### SUPPLIED ENTRIES
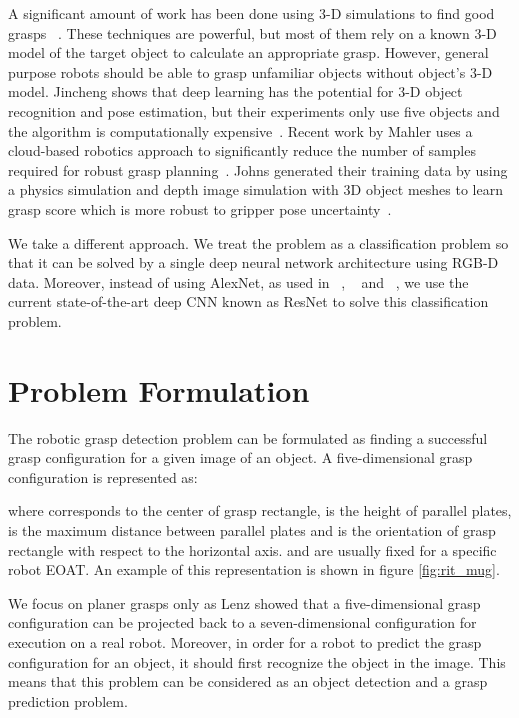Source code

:\documentclass[10pt,twocolumn,letterpaper]{article}
\begin{document}
A significant amount of work has been done using 3-D simulations to find good grasps ~\cite{bohg2010learning,krainin2011autonomous,5509508,5649406}. These techniques are powerful, but most of them rely on a known 3-D model of the target object to calculate an appropriate grasp. However, general purpose robots should be able to grasp unfamiliar objects without object's 3-D model. Jincheng \etal shows that deep learning has the potential for 3-D object recognition and pose estimation, but their experiments only use five objects and the algorithm is computationally expensive~\cite{yu2013vision}. Recent work by Mahler \etal uses a cloud-based robotics approach to significantly reduce the number of samples required for robust grasp planning~\cite{7487342}. Johns \etal generated their training data by using a physics simulation and depth image simulation with 3D object meshes to learn grasp score which is more robust to gripper pose uncertainty~\cite{johns2016deep}.

We take a different approach. We treat the problem as a classification problem so that it can be solved by a single deep neural network architecture using RGB-D data. Moreover, instead of using AlexNet, as used in ~\cite{lenz2015deep}, ~\cite{7487517} and ~\cite{Redmon}, we use the current state-of-the-art deep CNN known as ResNet to solve this classification problem.




\section{Problem Formulation}
The robotic grasp detection problem can be formulated as finding a successful grasp configuration  for a given image  of an object. A five-dimensional grasp configuration  is represented as:

where  corresponds to the center of grasp rectangle,  is the height of parallel plates,  is the maximum distance between parallel plates and  is the orientation of grasp rectangle with respect to the horizontal axis.  and  are usually fixed for a specific robot EOAT. An example of this representation is shown in figure \ref{fig:rit_mug}. 

We focus on planer grasps only as Lenz \etal showed that a five-dimensional grasp configuration can be projected back to a seven-dimensional configuration for execution on a real robot. Moreover, in order for a robot to predict the grasp configuration for an object, it should first recognize the object in the image. This means that this problem can be considered as an object detection and a grasp prediction problem.
\end{document}

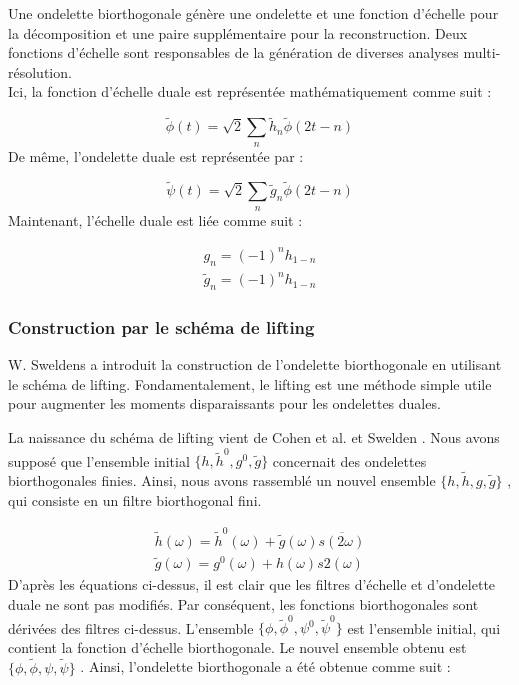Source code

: Une ondelette biorthogonale génère une ondelette et une fonction d'échelle pour la décomposition et une paire supplémentaire pour la reconstruction. Deux fonctions d'échelle sont responsables de la génération de diverses analyses multi-résolution.\\
Ici, la fonction d'échelle duale est représentée mathématiquement comme suit :

\begin{equation}
    \tilde{\phi} (t) = \sqrt{2}\sum_{n}\tilde{h}_{n}\tilde{\phi} (2t - n) 
\end{equation}
De même, l'ondelette duale est représentée par :

\begin{equation}
    \tilde{\psi} (t) = \sqrt{2}\sum_{n}\tilde{g}_{n}\tilde{\phi} (2t - n) 
\end{equation}
Maintenant, l'échelle duale est liée comme suit :

\begin{equation}
    \begin{array}{l}{g_{n} = (-1)^{n}h_{1 - n}}\\ {\tilde{g}_{n} = (-1)^{n}h_{1 - n}} \end{array} 
\end{equation}

\subsubsection{Construction par le schéma de lifting }
W. Sweldens a introduit la construction de l'ondelette biorthogonale en utilisant le schéma de lifting. Fondamentalement, le lifting est une méthode simple utile pour augmenter les moments disparaissants pour les ondelettes duales.

La naissance du schéma de lifting vient de Cohen et al. et Swelden \cite{21}. Nous avons supposé que l'ensemble initial \(\{h,\tilde{h}^0,g^0,\tilde{g}\}\) concernait des ondelettes biorthogonales finies. Ainsi, nous avons rassemblé un nouvel ensemble \(\{h,\tilde{h},g,\tilde{g}\}\) , qui consiste en un filtre biorthogonal fini.

\begin{equation}
    \begin{array}{l}\tilde{h} (\omega) = \tilde{h}^0 (\omega) + \tilde{g} (\omega)\overline{s(2\omega)} \\ \tilde{g} (\omega) = g^0 (\omega) + h(\omega)s2(\omega) \end{array} 
\end{equation}
D'après les équations ci-dessus, il est clair que les filtres d'échelle et d'ondelette duale ne sont pas modifiés. Par conséquent, les fonctions biorthogonales sont dérivées des filtres ci-dessus. L'ensemble \(\{\phi ,\tilde{\phi}^0,\psi^0,\tilde{\psi}^0\}\) est l'ensemble initial, qui contient la fonction d'échelle biorthogonale. Le nouvel ensemble obtenu est \(\{\phi ,\tilde{\phi},\psi ,\tilde{\psi}\}\) . Ainsi, l'ondelette biorthogonale a été obtenue comme suit :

### EXERCISE
Wherever the string "suit" appears in the records, copy the whole line.

### OUTPUT BELOW
Ici, la fonction d'échelle duale est représentée mathématiquement comme suit :
Maintenant, l'échelle duale est liée comme suit :
D'après les équations ci-dessus, il est clair que les filtres d'échelle et d'ondelette duale ne sont pas modifiés. Par conséquent, les fonctions biorthogonales sont dérivées des filtres ci-dessus. L'ensemble \(\{\phi ,\tilde{\phi}^0,\psi^0,\tilde{\psi}^0\}\) est l'ensemble initial, qui contient la fonction d'échelle biorthogonale. Le nouvel ensemble obtenu est \(\{\phi ,\tilde{\phi},\psi ,\tilde{\psi}\}\) . Ainsi, l'ondelette biorthogonale a été obtenue comme suit :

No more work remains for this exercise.